-- Provided information follows --

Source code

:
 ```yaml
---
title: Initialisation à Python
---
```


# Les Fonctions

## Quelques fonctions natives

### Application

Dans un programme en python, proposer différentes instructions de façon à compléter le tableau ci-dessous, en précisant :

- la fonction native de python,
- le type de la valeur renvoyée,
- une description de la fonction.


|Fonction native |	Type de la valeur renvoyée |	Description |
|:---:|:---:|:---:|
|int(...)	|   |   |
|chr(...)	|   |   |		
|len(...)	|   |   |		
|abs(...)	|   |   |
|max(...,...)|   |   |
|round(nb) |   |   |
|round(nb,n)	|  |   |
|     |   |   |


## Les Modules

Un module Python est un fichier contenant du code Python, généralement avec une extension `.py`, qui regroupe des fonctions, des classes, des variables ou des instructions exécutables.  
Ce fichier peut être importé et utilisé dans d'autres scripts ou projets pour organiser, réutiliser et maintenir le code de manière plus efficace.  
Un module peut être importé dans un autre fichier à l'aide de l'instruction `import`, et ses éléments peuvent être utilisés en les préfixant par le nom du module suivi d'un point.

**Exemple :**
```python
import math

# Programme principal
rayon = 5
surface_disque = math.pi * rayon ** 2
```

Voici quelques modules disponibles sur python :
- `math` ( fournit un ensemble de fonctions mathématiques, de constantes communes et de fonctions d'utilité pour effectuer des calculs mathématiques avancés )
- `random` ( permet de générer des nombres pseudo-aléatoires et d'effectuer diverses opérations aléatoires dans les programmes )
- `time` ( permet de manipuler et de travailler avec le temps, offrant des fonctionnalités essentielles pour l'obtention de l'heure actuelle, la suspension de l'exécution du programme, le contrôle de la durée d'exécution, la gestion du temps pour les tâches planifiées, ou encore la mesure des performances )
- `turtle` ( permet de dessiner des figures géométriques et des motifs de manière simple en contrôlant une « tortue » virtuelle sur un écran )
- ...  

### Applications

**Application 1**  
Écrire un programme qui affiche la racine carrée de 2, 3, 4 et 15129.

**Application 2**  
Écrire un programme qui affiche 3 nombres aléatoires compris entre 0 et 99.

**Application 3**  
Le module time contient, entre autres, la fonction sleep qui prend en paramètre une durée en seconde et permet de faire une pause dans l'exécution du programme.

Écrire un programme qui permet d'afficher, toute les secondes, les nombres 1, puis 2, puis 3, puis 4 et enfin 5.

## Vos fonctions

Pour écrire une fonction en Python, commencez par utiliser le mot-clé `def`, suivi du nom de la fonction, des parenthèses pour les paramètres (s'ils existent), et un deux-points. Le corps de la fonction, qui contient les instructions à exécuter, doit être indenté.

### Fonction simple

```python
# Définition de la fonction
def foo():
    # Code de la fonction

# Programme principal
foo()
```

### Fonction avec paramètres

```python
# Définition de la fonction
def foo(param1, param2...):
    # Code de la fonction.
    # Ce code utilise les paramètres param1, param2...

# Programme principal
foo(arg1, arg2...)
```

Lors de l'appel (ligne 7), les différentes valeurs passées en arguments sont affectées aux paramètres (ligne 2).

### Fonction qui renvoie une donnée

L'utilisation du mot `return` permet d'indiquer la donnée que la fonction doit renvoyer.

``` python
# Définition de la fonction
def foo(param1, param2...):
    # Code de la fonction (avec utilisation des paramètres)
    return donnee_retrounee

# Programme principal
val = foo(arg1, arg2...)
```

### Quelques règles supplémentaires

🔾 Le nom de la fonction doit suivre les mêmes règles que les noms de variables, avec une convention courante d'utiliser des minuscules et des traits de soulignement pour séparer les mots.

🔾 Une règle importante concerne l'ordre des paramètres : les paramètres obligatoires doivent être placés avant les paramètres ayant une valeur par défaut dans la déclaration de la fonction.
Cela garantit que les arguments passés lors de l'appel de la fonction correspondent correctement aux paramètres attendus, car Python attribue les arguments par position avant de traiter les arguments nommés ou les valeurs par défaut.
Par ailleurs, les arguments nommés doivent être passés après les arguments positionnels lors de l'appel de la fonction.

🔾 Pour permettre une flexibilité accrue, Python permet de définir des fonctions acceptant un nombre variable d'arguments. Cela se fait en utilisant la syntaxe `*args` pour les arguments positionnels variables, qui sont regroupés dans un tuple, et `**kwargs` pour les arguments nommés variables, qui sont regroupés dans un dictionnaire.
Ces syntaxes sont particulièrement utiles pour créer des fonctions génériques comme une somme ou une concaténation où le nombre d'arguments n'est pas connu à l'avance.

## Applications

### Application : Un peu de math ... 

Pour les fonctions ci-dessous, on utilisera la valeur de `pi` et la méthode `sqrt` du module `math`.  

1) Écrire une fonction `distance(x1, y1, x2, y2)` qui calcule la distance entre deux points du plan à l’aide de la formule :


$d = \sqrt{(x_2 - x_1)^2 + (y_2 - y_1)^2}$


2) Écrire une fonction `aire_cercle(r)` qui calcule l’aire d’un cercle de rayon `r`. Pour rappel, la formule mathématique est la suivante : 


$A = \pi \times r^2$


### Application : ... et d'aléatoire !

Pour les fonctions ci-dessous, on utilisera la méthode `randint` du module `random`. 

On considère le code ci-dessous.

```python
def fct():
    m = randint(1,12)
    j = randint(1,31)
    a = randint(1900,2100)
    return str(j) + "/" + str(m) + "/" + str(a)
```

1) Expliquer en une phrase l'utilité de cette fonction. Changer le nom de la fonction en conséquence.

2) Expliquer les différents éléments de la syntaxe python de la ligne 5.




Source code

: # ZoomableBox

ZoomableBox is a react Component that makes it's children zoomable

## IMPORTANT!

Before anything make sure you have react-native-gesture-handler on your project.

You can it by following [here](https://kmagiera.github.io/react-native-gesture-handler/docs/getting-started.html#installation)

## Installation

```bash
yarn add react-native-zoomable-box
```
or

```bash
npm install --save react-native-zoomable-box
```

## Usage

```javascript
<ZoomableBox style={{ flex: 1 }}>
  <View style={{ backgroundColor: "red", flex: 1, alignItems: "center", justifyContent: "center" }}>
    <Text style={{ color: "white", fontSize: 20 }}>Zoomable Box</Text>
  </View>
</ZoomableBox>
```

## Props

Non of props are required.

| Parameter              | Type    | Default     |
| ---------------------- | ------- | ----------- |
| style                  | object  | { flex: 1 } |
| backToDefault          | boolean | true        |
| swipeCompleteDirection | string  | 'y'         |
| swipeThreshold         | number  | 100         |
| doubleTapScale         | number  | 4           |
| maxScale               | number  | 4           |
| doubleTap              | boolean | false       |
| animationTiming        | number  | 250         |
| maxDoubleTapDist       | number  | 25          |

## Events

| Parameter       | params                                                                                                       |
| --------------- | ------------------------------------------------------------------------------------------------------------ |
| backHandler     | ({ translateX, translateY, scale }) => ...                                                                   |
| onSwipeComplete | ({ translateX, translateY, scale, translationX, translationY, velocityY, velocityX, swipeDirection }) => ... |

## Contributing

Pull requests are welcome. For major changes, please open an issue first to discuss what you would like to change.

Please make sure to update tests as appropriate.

-- Provided information concluded --

- **What this task involves**: What lines in the material above contain the word "peut"? Copy them out.

- **Answer to this task**:
Ce fichier peut être importé et utilisé dans d'autres scripts ou projets pour organiser, réutiliser et maintenir le code de manière plus efficace.  
Un module peut être importé dans un autre fichier à l'aide de l'instruction `import`, et ses éléments peuvent être utilisés en les préfixant par le nom du module suivi d'un point.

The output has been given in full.